Manga writer Kafka Asagiri originally created Atsushi Nakajima as a 24-year-old man instead of an 18-year-old. To hint at the character's ability to transform into a white tiger, artist Sango Harukawa depicted him with white hair and a long, dangling belt resembling a tail. Harukawa said it would be easy to draw the main character in white in any scenario. The character was based on the writer Atsushi Nakajima and his 1942 story Sangetsuki about a character who uncontrollably transforms into a tiger. The white tiger from Nakajima's story is something artist Sango Harukawa always wanted to draw. As the manga was starting, Asagiri wrote about four lines of character settings and send it to Harukawa via email. Then, pointing to Atsushi Nakajima's setting drawing, a setting drawing like this comes up. Asagiri purposely decided to make the main character a person with no personality. That way, it would be easier to connect with the unique characters around the reader. In terms of roles, if Atsushi is the hero, Dazai is the sage. Like the role of Merlin to King Arthur. His design is also meant to heavily contrast Akutagawa.

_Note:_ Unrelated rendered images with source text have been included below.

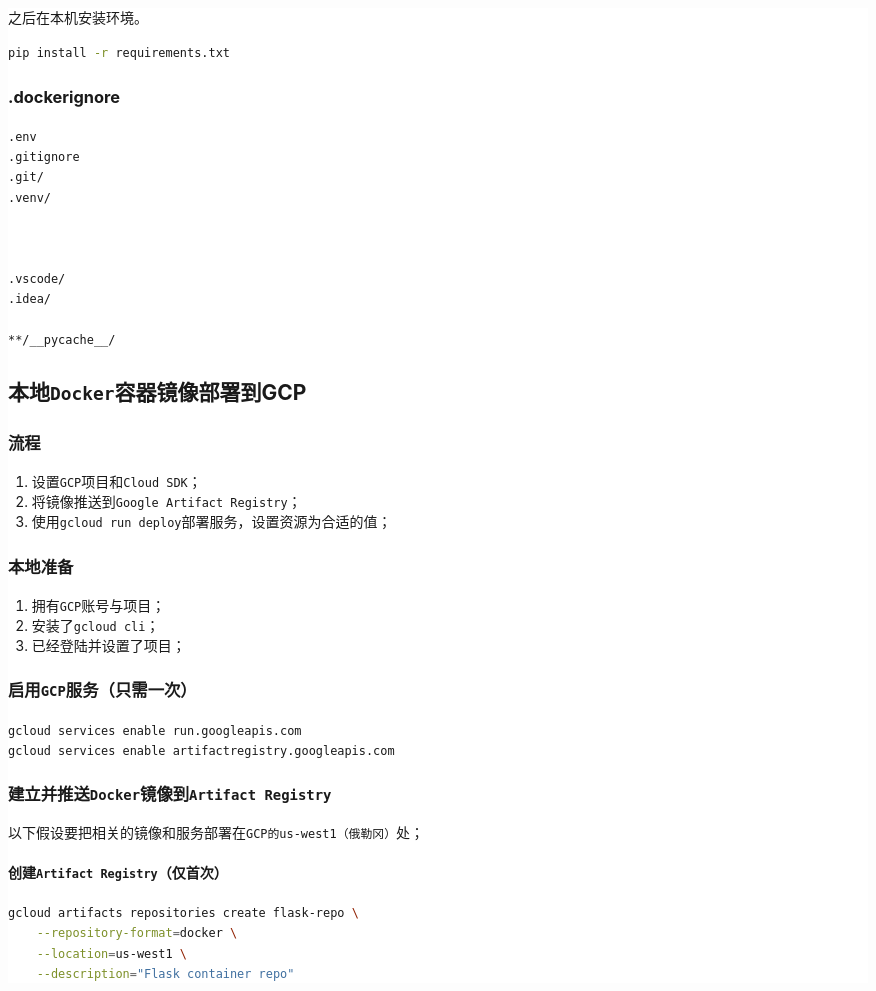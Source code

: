 之后在本机安装环境。
```bash
pip install -r requirements.txt
```

### .dockerignore
```text
.env
.gitignore
.git/
.venv/

  

.vscode/
.idea/

**/__pycache__/
```

## 本地`Docker`容器镜像部署到GCP
### 流程

1. 设置`GCP`项目和`Cloud SDK`；
2. 将镜像推送到`Google Artifact Registry`；
3. 使用`gcloud run deploy`部署服务，设置资源为合适的值；

### 本地准备

1. 拥有`GCP`账号与项目；
2. 安装了`gcloud cli`；
3. 已经登陆并设置了项目；

### 启用`GCP`服务（只需一次）

```bash
gcloud services enable run.googleapis.com
gcloud services enable artifactregistry.googleapis.com
```

### 建立并推送`Docker`镜像到`Artifact Registry`

以下假设要把相关的镜像和服务部署在`GCP的us-west1（俄勒冈）`处；

#### 创建`Artifact Registry`（仅首次）

```bash
gcloud artifacts repositories create flask-repo \
	--repository-format=docker \
	--location=us-west1 \
	--description="Flask container repo"
```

At the setting stage, the manga author was unsure whether to make the main character a strong character, or to have a relatively standard character as the main character and surround him with strong characters. In the end, he decided on a structure in which the main character is confused and at the mercy of strange people. However, Atsushi Nakajima is actually an author who often appears in textbooks. The author was impressed by responses by fans who wanted to learn the truth about Nakajima's books. The weak parts of himself that he would like to get rid of come to the surface every now and then, tormenting him. He struggled, thought, and worried to shake it off. That is what he want to put in the depth of the story. His design is also meant to heavily contrast Akutagawa.

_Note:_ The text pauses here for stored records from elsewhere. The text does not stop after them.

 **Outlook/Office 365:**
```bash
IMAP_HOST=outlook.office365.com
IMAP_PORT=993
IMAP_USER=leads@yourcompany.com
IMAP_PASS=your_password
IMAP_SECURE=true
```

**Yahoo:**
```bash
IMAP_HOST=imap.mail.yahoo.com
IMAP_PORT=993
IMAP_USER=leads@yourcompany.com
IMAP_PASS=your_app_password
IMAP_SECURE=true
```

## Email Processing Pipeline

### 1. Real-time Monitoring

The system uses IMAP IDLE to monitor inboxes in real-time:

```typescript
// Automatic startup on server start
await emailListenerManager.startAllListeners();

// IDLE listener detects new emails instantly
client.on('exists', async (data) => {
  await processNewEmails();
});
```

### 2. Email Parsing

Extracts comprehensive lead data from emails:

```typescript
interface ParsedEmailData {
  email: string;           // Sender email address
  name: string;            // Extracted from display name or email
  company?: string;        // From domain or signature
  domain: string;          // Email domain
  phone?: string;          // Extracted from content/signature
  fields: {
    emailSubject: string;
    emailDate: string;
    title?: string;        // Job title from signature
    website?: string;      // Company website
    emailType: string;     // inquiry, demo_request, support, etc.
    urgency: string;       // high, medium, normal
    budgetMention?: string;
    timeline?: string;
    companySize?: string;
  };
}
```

Atsushi's character arc involves growing more self-confident after being shunned by his orphanage. He is aided by Osamu Dazai who acts as a mentor but rather than constantly aid him, he leaves the protagonist alone when it comes to actions should he do. Though their relationship is initially awkward, there was focus in Atsushi maturing across the story for giving him the responsibility of protecting Yokohama. Throughout the story, he remembers kneeling in front of a stained glass window while a committee banishes him from the orphanage. Anime director Takuya Igarashi invoked this scene to signify Atsushi's emotional trauma. Rather than adding gore to Atsushi's fights with his rival Ryūnosuke Akutagawa, Igarashi showed the characters in silhouette in front of a red background. His relationship with Akutagawa was compared more to shonen manga byt the anime staff despite the series being a seinen manga.

===Portrayal in adaptations===
When reading the manga for the first time, anime director Yasuomi Umetsu was impressed by how detective Osamu Dazai mentored Atsushi and Akutagawa. Their relationship was shown in the anime's opening and closing sequences, where Dazai treats his protégés condescendingly while also saying that he is influenced by them. The theme song used in the second season of the anime, "Reason Living" by Screen Mode, focuses on Atsushi's attempts to become a stronger person.

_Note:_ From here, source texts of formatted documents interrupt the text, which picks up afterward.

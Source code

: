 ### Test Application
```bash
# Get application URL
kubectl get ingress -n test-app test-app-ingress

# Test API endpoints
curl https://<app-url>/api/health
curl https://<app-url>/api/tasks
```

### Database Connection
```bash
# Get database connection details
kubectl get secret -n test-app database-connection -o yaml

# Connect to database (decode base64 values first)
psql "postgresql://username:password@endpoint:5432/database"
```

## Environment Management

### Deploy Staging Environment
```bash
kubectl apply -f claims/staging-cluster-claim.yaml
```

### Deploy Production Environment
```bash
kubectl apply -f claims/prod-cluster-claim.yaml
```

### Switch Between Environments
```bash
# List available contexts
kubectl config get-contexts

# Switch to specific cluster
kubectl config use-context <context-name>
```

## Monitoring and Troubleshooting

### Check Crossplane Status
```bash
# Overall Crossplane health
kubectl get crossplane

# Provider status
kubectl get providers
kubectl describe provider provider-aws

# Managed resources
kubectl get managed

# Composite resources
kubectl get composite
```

For the 2018 film Bungo Stray Dogs: Dead Apple, Asagiri told fans to focus on the psychological development of Atsushi, Kyoka Izumi, and Akutagawa. The dynamic between Atsushi and Kyoka was changed to focus on Atsushi's psychological growth. An idea not present in the film was to have the reanimated mafia member Sakunosuke Oda save Atsushi from an unknown danger. Asagiri said that throughout the film, Atsushi stays true to his original persona of a weak and relatable person, despite having scenes showing his inner strength.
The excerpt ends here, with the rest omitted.